Penso que nos limitamos cada vez que nos reprimimos ou mentimos para nosso parceiro com a finalidade de respondermos ao nosso instinto da paixão. Acredito piamente que é possível amar um indivíduo único e específico, mas não acredito que ao longo do tempo não conhecerei ninguém interessante que torne minha vida mais rica e tal evento, de forma alguma, implicaria na obrigatoriedade de cortar vínculos com a pessoa que amo, nem que eu a reprimiria caso ela o fizesse. De fato, acredito tanto nisso que calculo ser a única solução saudável para que relacionamentos de longuíssimo prazo não terminem em rancor, lágrimas e ódio.

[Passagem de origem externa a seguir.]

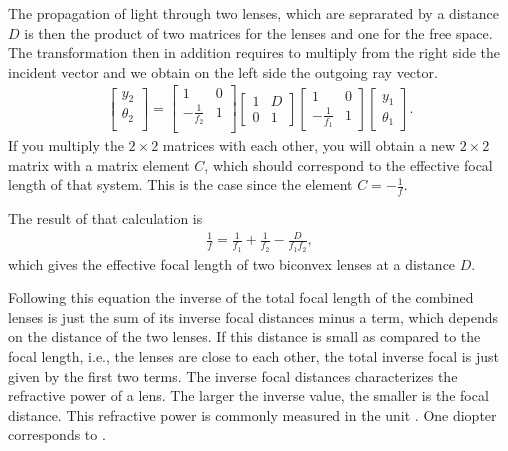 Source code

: \documentclass[letterpaper,10pt,english]{sphinxmanual}
\begin{document}
The propagation of light through two lenses, which are seprarated by a distance \(D\) is then the product of two matrices for the lenses and one for the free space. The transformation then in addition requires to multiply from the right side the incident vector and we obtain on the left side the outgoing ray vector.
\begin{equation*}
\begin{split}\begin{bmatrix}
y_2\\
\theta_2\\
\end{bmatrix}
=
\begin{bmatrix}
1 & 0\\
-\frac{1}{f_2} & 1 \\
\end{bmatrix}
\begin{bmatrix}
1 & D\\
0 & 1
\end{bmatrix}
\begin{bmatrix}
1 & 0\\
-\frac{1}{f_1} & 1
\end{bmatrix}
\begin{bmatrix}
y_1\\
\theta_1
\end{bmatrix}.\end{split}
\end{equation*}
If you multiply the \(2 \times 2\) matrices with each other, you will obtain a new \(2 \times 2\) matrix with a matrix element \(C\), which should correspond to the effective focal length of that system. This is the case since the element \(C=-\frac{1}{f}\).

The result of that calculation is
\begin{equation*}
\begin{split}\frac{1}{f}=\frac{1}{f_1}+\frac{1}{f_2}-\frac{D}{f_1 f_2},\end{split}
\end{equation*}
which gives the effective focal length of two biconvex lenses at a distance \(D\).

Following this equation the inverse of the total focal length of the combined lenses is just the sum of its inverse focal distances minus a term, which depends on the distance of the two lenses. If this distance is small as compared to the focal length, i.e., the lenses are close to each other, the total inverse focal is just given by the first two terms. The inverse focal distances characterizes the refractive power of a lens. The larger the inverse value, the smaller is the focal distance.
This refractive power is commonly measured in the unit . One diopter corresponds to .
\end{document}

Acredito, por fim, que essa sensação de posse que temos em relação ao outro, o ciúme que nos enlouquece só de imaginarmos os respectivos parceiros conhecendo ou se relacionando com alguém interessante e a mentira, venenos infinitamente mais fatais aos relacionamentos do que a aceitação do fato de que nem homem nem mulher são naturalmente monogâmicos. Portanto, acredito que o propósito real do amor em toda sua plenitude seja a superação da palavra relacionamento, que nada mais é do que a tentativa de artificializar um sentimento humano inexplicável.

Ame e deixe amar - toda experiência nos engrandece, toda repressão nos diminui.